Show that $R = \bigcap_mR_m$ whenever $R$ is an integral domain, where the intersection is indexed by all maximal ideals of $R$.

$R \subset \bigcap_mR_m$ is clear since $R \subset R_m$ for all $m$ maximal because $R$ is an integral domain which tells us that $R \twoheadrightarrow R_m $ is injective.

Now I am not sure how the other directions works. My idea:

Choose $x \in(\bigcap_mR_m)\setminus R$. Then for all $m$ maximal x must be a unit in $R_m$ since otherwise $x \in m$ which is a contradiction to $x \notin R$. But for $x\notin R$ to be a unit in $R_m $ for all $m$ maximal, $x^{-1} \in R \setminus m$ for all $m$ maximal. But that means $x^{-1}$ is a unit in R, because otherwise there exist a maximal ideal containing m. We conclude that $x$ must already be in $R$ which is a contradiction to the coice of x. Therefore $(\bigcap_mR_m)\setminus R = \emptyset$. Thus the equality $R = \bigcap_mR_m$ holds, whenever $R$ is an integral domain.

Is this correct?

Answer 1

The first claim: "$x$ must be a unit in $R_m$ since otherwise $x\in m$..." it's wrong.

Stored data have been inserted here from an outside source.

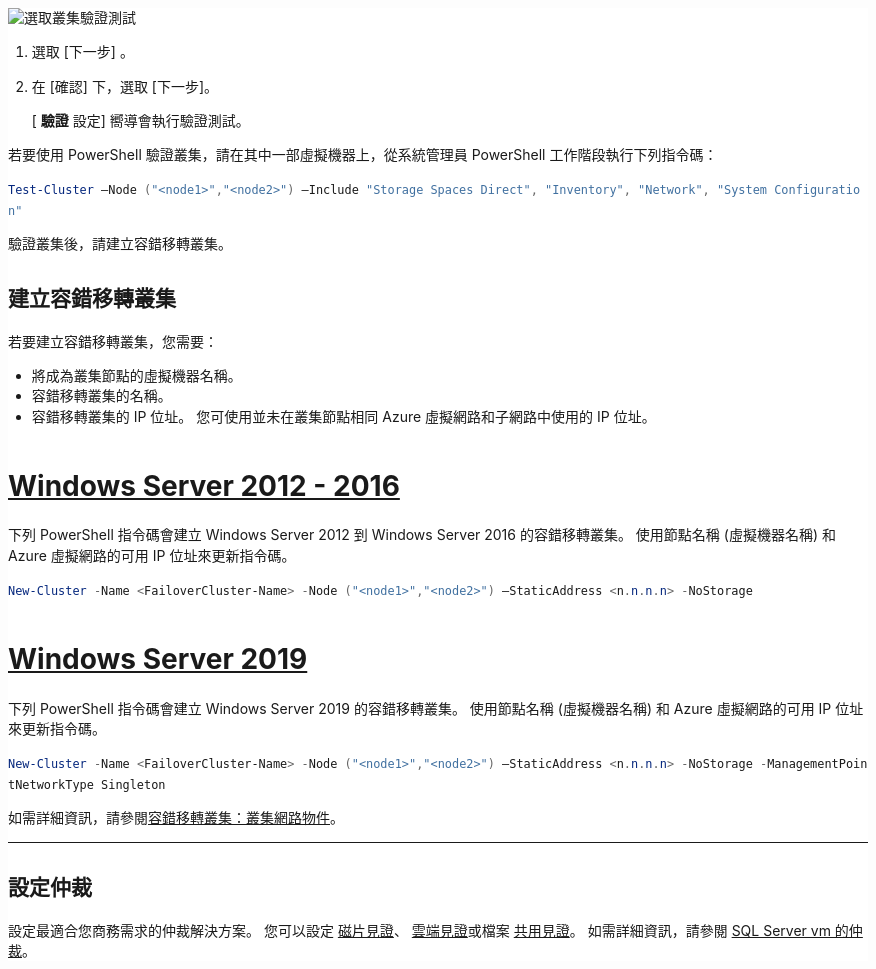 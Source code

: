    ![選取叢集驗證測試](./media/failover-cluster-instance-storage-spaces-direct-manually-configure/10-validate-cluster-test.png)

1. 選取 [下一步] 。
1. 在 [確認] 下，選取 [下一步]。

    [ **驗證** 設定] 嚮導會執行驗證測試。

若要使用 PowerShell 驗證叢集，請在其中一部虛擬機器上，從系統管理員 PowerShell 工作階段執行下列指令碼：

   ```powershell
   Test-Cluster –Node ("<node1>","<node2>") –Include "Storage Spaces Direct", "Inventory", "Network", "System Configuration"
   ```

驗證叢集後，請建立容錯移轉叢集。


## <a name="create-failover-cluster"></a>建立容錯移轉叢集

若要建立容錯移轉叢集，您需要：

- 將成為叢集節點的虛擬機器名稱。
- 容錯移轉叢集的名稱。
- 容錯移轉叢集的 IP 位址。 您可使用並未在叢集節點相同 Azure 虛擬網路和子網路中使用的 IP 位址。


# <a name="windows-server-2012---2016"></a>[Windows Server 2012 - 2016](#tab/windows2012)

下列 PowerShell 指令碼會建立 Windows Server 2012 到 Windows Server 2016 的容錯移轉叢集。 使用節點名稱 (虛擬機器名稱) 和 Azure 虛擬網路的可用 IP 位址來更新指令碼。

```powershell
New-Cluster -Name <FailoverCluster-Name> -Node ("<node1>","<node2>") –StaticAddress <n.n.n.n> -NoStorage
```   

# <a name="windows-server-2019"></a>[Windows Server 2019](#tab/windows2019)

下列 PowerShell 指令碼會建立 Windows Server 2019 的容錯移轉叢集。  使用節點名稱 (虛擬機器名稱) 和 Azure 虛擬網路的可用 IP 位址來更新指令碼。

```powershell
New-Cluster -Name <FailoverCluster-Name> -Node ("<node1>","<node2>") –StaticAddress <n.n.n.n> -NoStorage -ManagementPointNetworkType Singleton 
```

如需詳細資訊，請參閱[容錯移轉叢集：叢集網路物件](https://blogs.windows.com/windowsexperience/2018/08/14/announcing-windows-server-2019-insider-preview-build-17733/#W0YAxO8BfwBRbkzG.97)。

---


## <a name="configure-quorum"></a>設定仲裁

設定最適合您商務需求的仲裁解決方案。 您可以設定 [磁片見證](/windows-server/failover-clustering/manage-cluster-quorum#configure-the-cluster-quorum)、 [雲端見證](/windows-server/failover-clustering/deploy-cloud-witness)或檔案 [共用見證](/windows-server/failover-clustering/manage-cluster-quorum#configure-the-cluster-quorum)。 如需詳細資訊，請參閱 [SQL Server vm 的仲裁](hadr-cluster-best-practices.md#quorum)。 
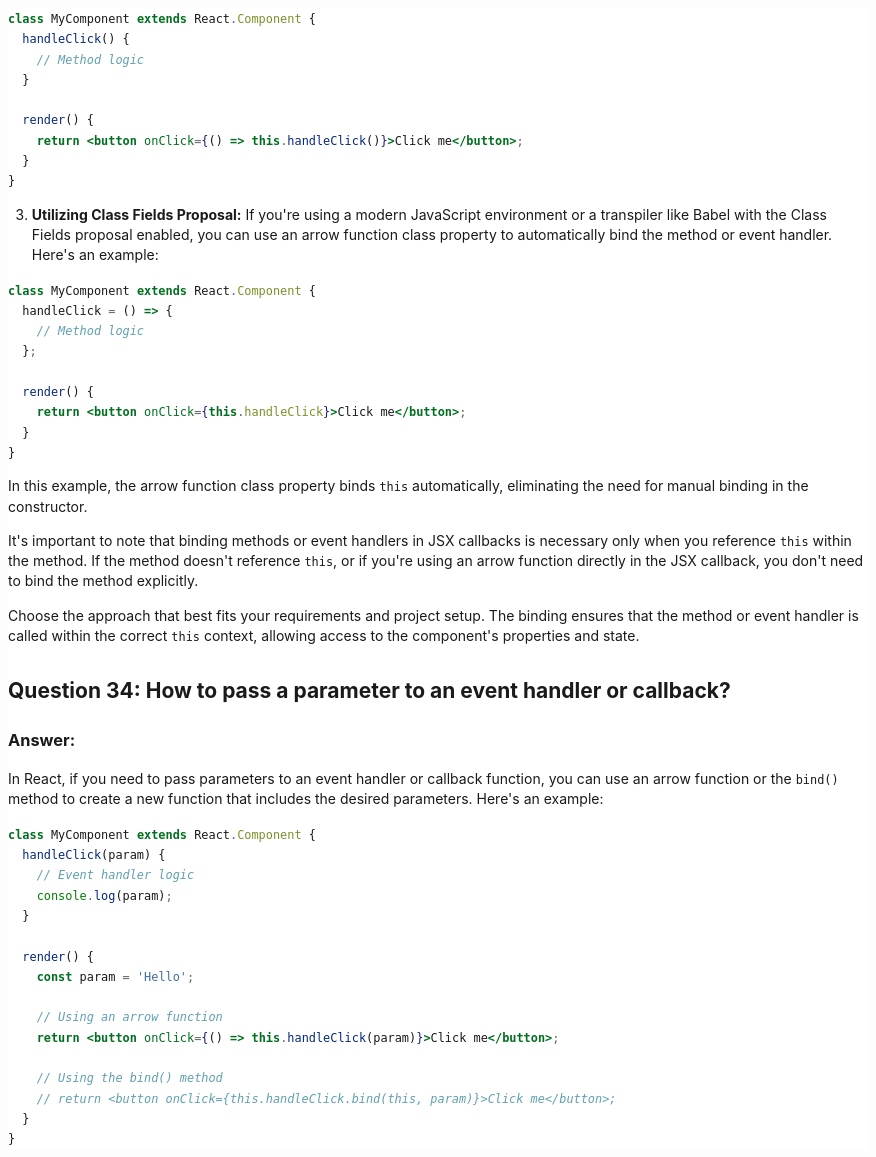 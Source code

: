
 ```jsx
class MyComponent extends React.Component {
  handleClick() {
    // Method logic
  }

  render() {
    return <button onClick={() => this.handleClick()}>Click me</button>;
  }
}
```

3. **Utilizing Class Fields Proposal:**
If you're using a modern JavaScript environment or a transpiler like Babel with the Class Fields proposal enabled, you can use an arrow function class property to automatically bind the method or event handler. Here's an example:

```jsx
class MyComponent extends React.Component {
  handleClick = () => {
    // Method logic
  };

  render() {
    return <button onClick={this.handleClick}>Click me</button>;
  }
}
```

In this example, the arrow function class property binds `this` automatically, eliminating the need for manual binding in the constructor.

It's important to note that binding methods or event handlers in JSX callbacks is necessary only when you reference `this` within the method. If the method doesn't reference `this`, or if you're using an arrow function directly in the JSX callback, you don't need to bind the method explicitly.

Choose the approach that best fits your requirements and project setup. The binding ensures that the method or event handler is called within the correct `this` context, allowing access to the component's properties and state.

## Question 34: How to pass a parameter to an event handler or callback?

### Answer:
In React, if you need to pass parameters to an event handler or callback function, you can use an arrow function or the `bind()` method to create a new function that includes the desired parameters. Here's an example:

```jsx
class MyComponent extends React.Component {
  handleClick(param) {
    // Event handler logic
    console.log(param);
  }

  render() {
    const param = 'Hello';

    // Using an arrow function
    return <button onClick={() => this.handleClick(param)}>Click me</button>;

    // Using the bind() method
    // return <button onClick={this.handleClick.bind(this, param)}>Click me</button>;
  }
}
```
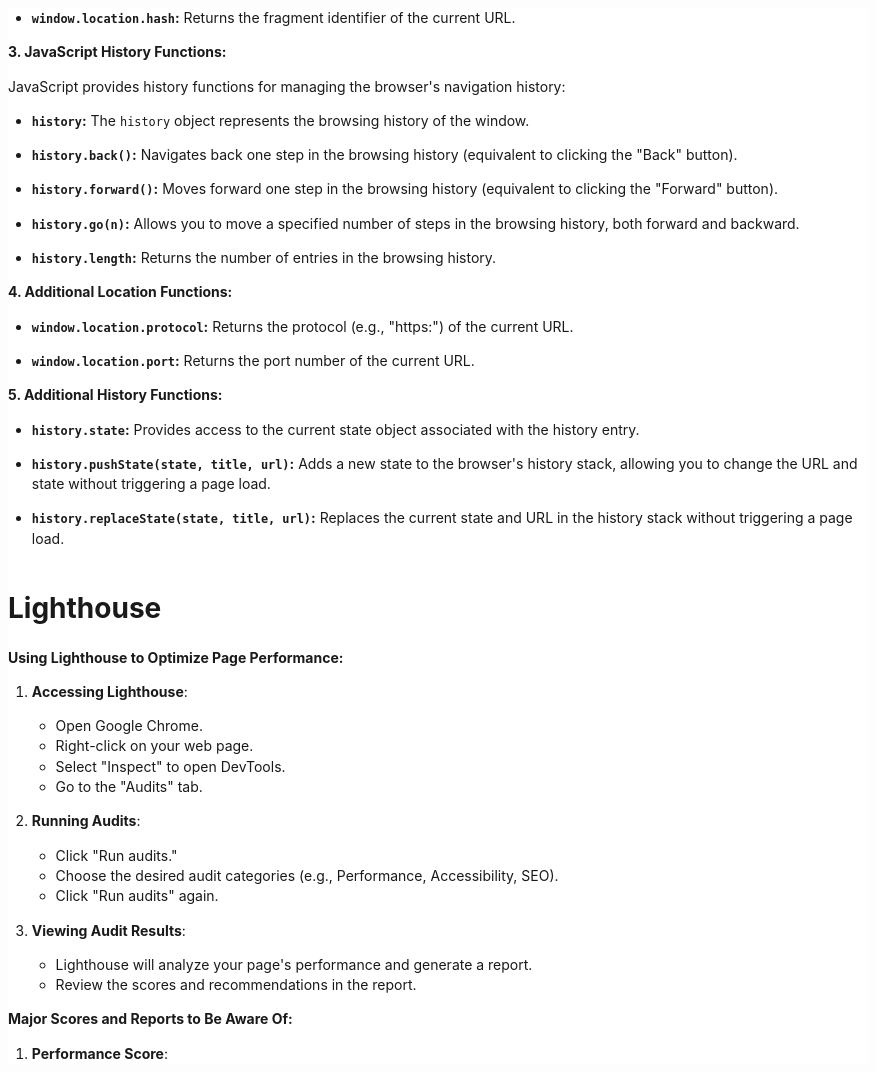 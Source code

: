 - **`window.location.hash`:** Returns the fragment identifier of the current URL.

**3. JavaScript History Functions:**

JavaScript provides history functions for managing the browser's navigation history:

- **`history`:** The `history` object represents the browsing history of the window.

- **`history.back()`:** Navigates back one step in the browsing history (equivalent to clicking the "Back" button).

- **`history.forward()`:** Moves forward one step in the browsing history (equivalent to clicking the "Forward" button).

- **`history.go(n)`:** Allows you to move a specified number of steps in the browsing history, both forward and backward.

- **`history.length`:** Returns the number of entries in the browsing history.

**4. Additional Location Functions:**

- **`window.location.protocol`:** Returns the protocol (e.g., "https:") of the current URL.

- **`window.location.port`:** Returns the port number of the current URL.

**5. Additional History Functions:**

- **`history.state`:** Provides access to the current state object associated with the history entry.

- **`history.pushState(state, title, url)`:** Adds a new state to the browser's history stack, allowing you to change the URL and state without triggering a page load.

- **`history.replaceState(state, title, url)`:** Replaces the current state and URL in the history stack without triggering a page load.

# Lighthouse

**Using Lighthouse to Optimize Page Performance:**

1. **Accessing Lighthouse**:

   - Open Google Chrome.
   - Right-click on your web page.
   - Select "Inspect" to open DevTools.
   - Go to the "Audits" tab.

2. **Running Audits**:

   - Click "Run audits."
   - Choose the desired audit categories (e.g., Performance, Accessibility, SEO).
   - Click "Run audits" again.

3. **Viewing Audit Results**:
   - Lighthouse will analyze your page's performance and generate a report.
   - Review the scores and recommendations in the report.

**Major Scores and Reports to Be Aware Of:**

1. **Performance Score**:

What means that $x$ is not a unit in $R_m$? Obviously $x\in mR_m$ which is equivalent to $\exists s\in R-m$ such that $sx\in m$, and this is not exactly what you get.

For the proof you start with $x\in R_m$ for all $m$, so there is $s_m\in R-m$ such that $s_mx\in R$, and then notice that the ideal generated by all the $s_m$ equals $R$.